**Material for this exercise:**

"""

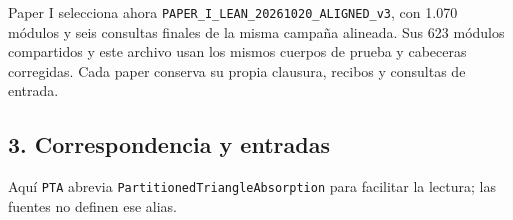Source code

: \documentclass[spanish,11pt,a4paper]{article}
\begin{document}
Paper I selecciona ahora \texttt{PAPER\_\allowbreak{}I\_\allowbreak{}LEAN\allowbreak{}\_\allowbreak{}20261020\_\allowbreak{}AL\allowbreak{}IGNED\_\allowbreak{}v3}, con 1.070 módulos y seis consultas finales de la misma campaña alineada. Sus 623 módulos compartidos y este archivo usan los mismos cuerpos de prueba y cabeceras corregidas. Cada paper conserva su propia clausura, recibos y consultas de entrada.


\subsection{3. Correspondencia y entradas}\label{correspondencia-y-entradas}

Aquí \texttt{PTA} abrevia \texttt{Partitioned\allowbreak{}T\allowbreak{}riangle\allowbreak{}Absor\allowbreak{}ption} para facilitar la lectura; las fuentes no definen ese alias.
\end{document}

"""

Exact copy, no pictures: please print the data above once more.

Source code

: \documentclass[spanish,11pt,a4paper]{article}
\begin{document}
Paper I selecciona ahora \texttt{PAPER\_\allowbreak{}I\_\allowbreak{}LEAN\allowbreak{}\_\allowbreak{}20261020\_\allowbreak{}AL\allowbreak{}IGNED\_\allowbreak{}v3}, con 1.070 módulos y seis consultas finales de la misma campaña alineada. Sus 623 módulos compartidos y este archivo usan los mismos cuerpos de prueba y cabeceras corregidas. Cada paper conserva su propia clausura, recibos y consultas de entrada.


\subsection{3. Correspondencia y entradas}\label{correspondencia-y-entradas}

Aquí \texttt{PTA} abrevia \texttt{Partitioned\allowbreak{}T\allowbreak{}riangle\allowbreak{}Absor\allowbreak{}ption} para facilitar la lectura; las fuentes no definen ese alias.
\end{document}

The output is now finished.